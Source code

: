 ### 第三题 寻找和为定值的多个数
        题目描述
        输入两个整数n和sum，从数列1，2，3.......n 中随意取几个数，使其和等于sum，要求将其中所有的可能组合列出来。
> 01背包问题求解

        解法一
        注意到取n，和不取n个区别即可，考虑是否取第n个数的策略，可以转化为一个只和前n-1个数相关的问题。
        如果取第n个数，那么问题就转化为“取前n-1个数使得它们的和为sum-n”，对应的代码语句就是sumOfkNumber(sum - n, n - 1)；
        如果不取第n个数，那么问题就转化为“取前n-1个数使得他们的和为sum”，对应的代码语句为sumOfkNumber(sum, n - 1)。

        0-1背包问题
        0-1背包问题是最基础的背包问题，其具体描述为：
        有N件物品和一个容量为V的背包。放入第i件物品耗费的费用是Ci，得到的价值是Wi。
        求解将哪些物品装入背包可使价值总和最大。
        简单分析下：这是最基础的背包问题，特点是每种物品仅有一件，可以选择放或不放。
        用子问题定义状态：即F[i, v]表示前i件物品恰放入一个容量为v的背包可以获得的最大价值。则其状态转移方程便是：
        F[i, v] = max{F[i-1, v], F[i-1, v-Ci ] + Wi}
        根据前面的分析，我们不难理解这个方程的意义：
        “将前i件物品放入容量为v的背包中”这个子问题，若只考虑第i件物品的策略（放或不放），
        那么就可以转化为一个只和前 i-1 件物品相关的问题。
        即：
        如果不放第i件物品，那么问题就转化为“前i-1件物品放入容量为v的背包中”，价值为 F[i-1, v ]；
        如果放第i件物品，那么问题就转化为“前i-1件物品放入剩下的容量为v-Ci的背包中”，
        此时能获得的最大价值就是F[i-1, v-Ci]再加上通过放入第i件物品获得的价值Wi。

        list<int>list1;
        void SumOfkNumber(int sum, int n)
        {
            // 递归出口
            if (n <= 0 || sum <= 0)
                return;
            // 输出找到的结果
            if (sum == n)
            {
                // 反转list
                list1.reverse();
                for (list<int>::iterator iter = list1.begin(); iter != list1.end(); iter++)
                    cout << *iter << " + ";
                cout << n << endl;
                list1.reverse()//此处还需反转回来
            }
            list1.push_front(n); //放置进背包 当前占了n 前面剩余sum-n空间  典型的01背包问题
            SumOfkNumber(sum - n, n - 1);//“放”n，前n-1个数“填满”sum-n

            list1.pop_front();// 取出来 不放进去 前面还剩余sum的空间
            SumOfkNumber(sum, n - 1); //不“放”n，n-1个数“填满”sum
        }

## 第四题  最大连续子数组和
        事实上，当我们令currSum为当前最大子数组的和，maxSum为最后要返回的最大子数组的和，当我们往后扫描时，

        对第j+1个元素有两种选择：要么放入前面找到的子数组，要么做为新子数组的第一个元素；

## Exercise objective
A single figure is required: the number of lines in the data where the word "reverse" occurs.

## Expected answer
2